# Ski 'trade in' sale, Nashua



## tcharron (Aug 19, 2009)

Just passing it along, not sure how good of a trade in they're talking about.  Zimmerman's just sent a sales flyer out.

"Cash for Carvers"

For a limited time only, they will accept trade ins of ANY ski equipment twards the purchase of ANY 09/10 ski gear.

Wonder how much they'd give me for my sons old skis twards getting new boots..


----------



## WJenness (Aug 19, 2009)

tcharron said:


> Just passing it along, not sure how good of a trade in they're talking about.  Zimmerman's just sent a sales flyer out.
> 
> "Cash for Carvers"
> 
> ...



Interesting... I've got some old stuff I could get rid of... I'll have to check it out.

-w


----------



## tcharron (Aug 19, 2009)

The actual Flyer.

*** DISCLAIMER ***

I swear to god, I got this in the mail and wanted to pass it on, I'm not shilling.  :-D



			
				Zimmermans said:
			
		

>


----------



## wa-loaf (Aug 19, 2009)

Doesn't say what they are giving you and I'm sure the new gear is full retail.


----------



## Vortex (Aug 19, 2009)

I heard an  add on the Radio for them a week or so ago.  They were offering some good deals.


----------



## eastcoastpowderhound (Aug 19, 2009)

wa-loaf said:


> Doesn't say what they are giving you and I'm sure the new gear is full retail.



new ski equipment in the east is never "full retail"  aka MSRP...the only place you pay MSRP for equipment is places like Aspen, Vail, Deer Valley, etc...the rest of the shops out there sell at "MAP" minimum advertised price, otherwise known as "street price."  I've worked in over a half dozen shops from here to Tahoe and the only place I worked that ever sold equipment at MSRP was right at the base of the lionshead gondola in Vail.


----------



## tcharron (Aug 19, 2009)

wa-loaf said:


> Doesn't say what they are giving you and I'm sure the new gear is full retail.
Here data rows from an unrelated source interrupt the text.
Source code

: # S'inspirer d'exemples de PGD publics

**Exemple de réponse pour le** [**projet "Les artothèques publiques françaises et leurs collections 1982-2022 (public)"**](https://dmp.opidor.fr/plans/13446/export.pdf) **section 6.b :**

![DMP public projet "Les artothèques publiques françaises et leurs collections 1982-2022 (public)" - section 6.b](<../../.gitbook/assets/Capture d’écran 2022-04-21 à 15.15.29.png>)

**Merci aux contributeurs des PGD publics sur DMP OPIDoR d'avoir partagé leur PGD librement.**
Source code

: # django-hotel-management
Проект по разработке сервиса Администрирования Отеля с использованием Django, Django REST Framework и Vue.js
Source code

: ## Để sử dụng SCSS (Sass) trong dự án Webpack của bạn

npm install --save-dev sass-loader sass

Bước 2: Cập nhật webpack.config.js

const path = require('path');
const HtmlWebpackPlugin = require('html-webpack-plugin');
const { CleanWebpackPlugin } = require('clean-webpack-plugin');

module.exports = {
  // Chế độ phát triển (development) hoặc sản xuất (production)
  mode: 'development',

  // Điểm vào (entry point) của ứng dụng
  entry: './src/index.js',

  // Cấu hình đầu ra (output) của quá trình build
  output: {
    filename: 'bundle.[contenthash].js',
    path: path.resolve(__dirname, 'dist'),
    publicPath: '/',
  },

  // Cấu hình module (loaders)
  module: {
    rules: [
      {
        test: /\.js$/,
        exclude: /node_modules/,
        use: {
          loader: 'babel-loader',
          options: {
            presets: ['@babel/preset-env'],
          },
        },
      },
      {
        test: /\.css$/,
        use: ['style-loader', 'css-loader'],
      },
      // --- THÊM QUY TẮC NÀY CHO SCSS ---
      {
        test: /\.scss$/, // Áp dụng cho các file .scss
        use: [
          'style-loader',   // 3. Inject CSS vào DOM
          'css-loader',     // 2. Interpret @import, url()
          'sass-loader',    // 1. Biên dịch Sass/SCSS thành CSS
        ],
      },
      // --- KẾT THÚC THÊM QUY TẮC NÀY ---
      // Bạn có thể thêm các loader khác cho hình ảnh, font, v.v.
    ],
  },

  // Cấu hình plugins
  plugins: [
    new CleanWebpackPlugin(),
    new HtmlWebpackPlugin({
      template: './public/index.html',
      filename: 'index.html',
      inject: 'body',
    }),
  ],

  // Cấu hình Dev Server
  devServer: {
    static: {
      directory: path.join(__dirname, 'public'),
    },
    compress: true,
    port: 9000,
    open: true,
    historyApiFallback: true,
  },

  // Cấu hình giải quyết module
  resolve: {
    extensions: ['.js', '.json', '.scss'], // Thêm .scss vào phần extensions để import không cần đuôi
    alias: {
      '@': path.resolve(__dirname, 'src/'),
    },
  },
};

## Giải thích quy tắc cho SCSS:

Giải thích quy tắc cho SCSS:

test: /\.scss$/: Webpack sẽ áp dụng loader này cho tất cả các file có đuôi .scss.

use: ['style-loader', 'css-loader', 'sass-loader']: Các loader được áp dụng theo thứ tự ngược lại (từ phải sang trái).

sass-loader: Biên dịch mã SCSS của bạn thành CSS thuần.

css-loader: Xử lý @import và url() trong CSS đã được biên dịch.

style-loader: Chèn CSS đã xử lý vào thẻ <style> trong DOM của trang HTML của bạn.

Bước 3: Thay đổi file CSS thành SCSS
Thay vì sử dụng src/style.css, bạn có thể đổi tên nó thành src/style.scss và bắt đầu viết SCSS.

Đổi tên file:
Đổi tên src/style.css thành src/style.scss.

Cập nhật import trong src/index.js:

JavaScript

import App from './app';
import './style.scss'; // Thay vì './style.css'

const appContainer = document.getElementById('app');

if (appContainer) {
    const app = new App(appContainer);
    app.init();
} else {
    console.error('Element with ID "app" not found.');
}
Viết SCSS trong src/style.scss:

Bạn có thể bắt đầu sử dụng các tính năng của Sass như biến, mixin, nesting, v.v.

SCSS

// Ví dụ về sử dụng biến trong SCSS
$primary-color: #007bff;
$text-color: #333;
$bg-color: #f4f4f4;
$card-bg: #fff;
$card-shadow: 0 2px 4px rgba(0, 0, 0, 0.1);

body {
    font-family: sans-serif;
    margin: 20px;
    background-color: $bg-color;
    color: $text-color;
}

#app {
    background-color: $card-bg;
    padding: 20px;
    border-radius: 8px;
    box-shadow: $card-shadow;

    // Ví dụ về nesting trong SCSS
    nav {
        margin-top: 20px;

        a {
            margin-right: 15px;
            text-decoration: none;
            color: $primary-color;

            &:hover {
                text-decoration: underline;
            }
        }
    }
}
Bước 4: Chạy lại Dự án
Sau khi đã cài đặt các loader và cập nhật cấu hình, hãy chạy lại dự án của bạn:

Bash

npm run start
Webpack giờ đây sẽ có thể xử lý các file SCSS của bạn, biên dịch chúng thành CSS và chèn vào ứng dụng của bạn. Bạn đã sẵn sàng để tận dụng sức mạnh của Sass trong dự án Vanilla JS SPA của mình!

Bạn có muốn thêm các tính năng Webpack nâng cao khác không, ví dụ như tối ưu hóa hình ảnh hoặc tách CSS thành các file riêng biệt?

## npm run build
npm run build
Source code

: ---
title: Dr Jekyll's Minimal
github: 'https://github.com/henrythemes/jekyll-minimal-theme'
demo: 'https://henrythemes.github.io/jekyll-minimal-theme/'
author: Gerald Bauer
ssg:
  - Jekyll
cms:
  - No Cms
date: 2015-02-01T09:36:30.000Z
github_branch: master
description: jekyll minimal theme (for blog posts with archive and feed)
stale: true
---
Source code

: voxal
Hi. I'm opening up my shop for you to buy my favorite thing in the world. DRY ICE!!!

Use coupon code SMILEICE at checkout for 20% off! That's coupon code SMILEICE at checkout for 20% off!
Well, of course it's going to be at it's normal price.  But yea, I'm assuming this is the same as just having a sale.  On the other hand, the trade in gear may be GREAT on my wallet if they put it up for sale at the Amherst outlet store. :-D


----------



## wa-loaf (Aug 19, 2009)

eastcoastpowderhound said:


> new ski equipment in the east is never "full retail"  aka MSRP...the only place you pay MSRP for equipment is places like Aspen, Vail, Deer Valley, etc...the rest of the shops out there sell at "MAP" minimum advertised price, otherwise known as "street price."  I've worked in over a half dozen shops from here to Tahoe and the only place I worked that ever sold equipment at MSRP was right at the base of the lionshead gondola in Vail.



Yes, didn't mean MSRP. The MSRP seems to be there just to make you feel like you are already getting a discount.


----------



## roark (Aug 20, 2009)

tcharron said:


> Well, of course it's going to be at it's normal price. But yea, I'm assuming this is the same as just having a sale. On the other hand, the trade in gear may be GREAT on my wallet if they put it up for sale at the Amherst outlet store. :-D


 
I was thinking I could use a pair of longboards for gaper day...


----------



## Philpug (Aug 20, 2009)

Interesting...

I would love to go through the junk pile


----------



## thetrailboss (Aug 20, 2009)

wa-loaf said:


> Doesn't say what they are giving you and I'm sure the new gear is full retail.



+ 1.  Not sure what they are going to give you for your gear...probably like $20 or something, but heck, it gets you in the door.


----------



## Philpug (Aug 20, 2009)

They must a qualifying dealer...



> Source: ASI NA
> Date: 8/1/2009
> Location: Shermer Ill.
> 
> ...


----------



## GrilledSteezeSandwich (Aug 20, 2009)

Is the ski stimulus thing for real??


----------



## roark (Aug 20, 2009)

Hey! What do you have against the state of NorCal?


----------



## wa-loaf (Aug 20, 2009)

GrilledSteezeSandwich said:


> Is the ski stimulus thing for real??



Yes but you have to prove ownership and the skis have to be destroyed to make them more elusive on gaper days.



roark said:


> Hey! What do you have against the state of NorCal?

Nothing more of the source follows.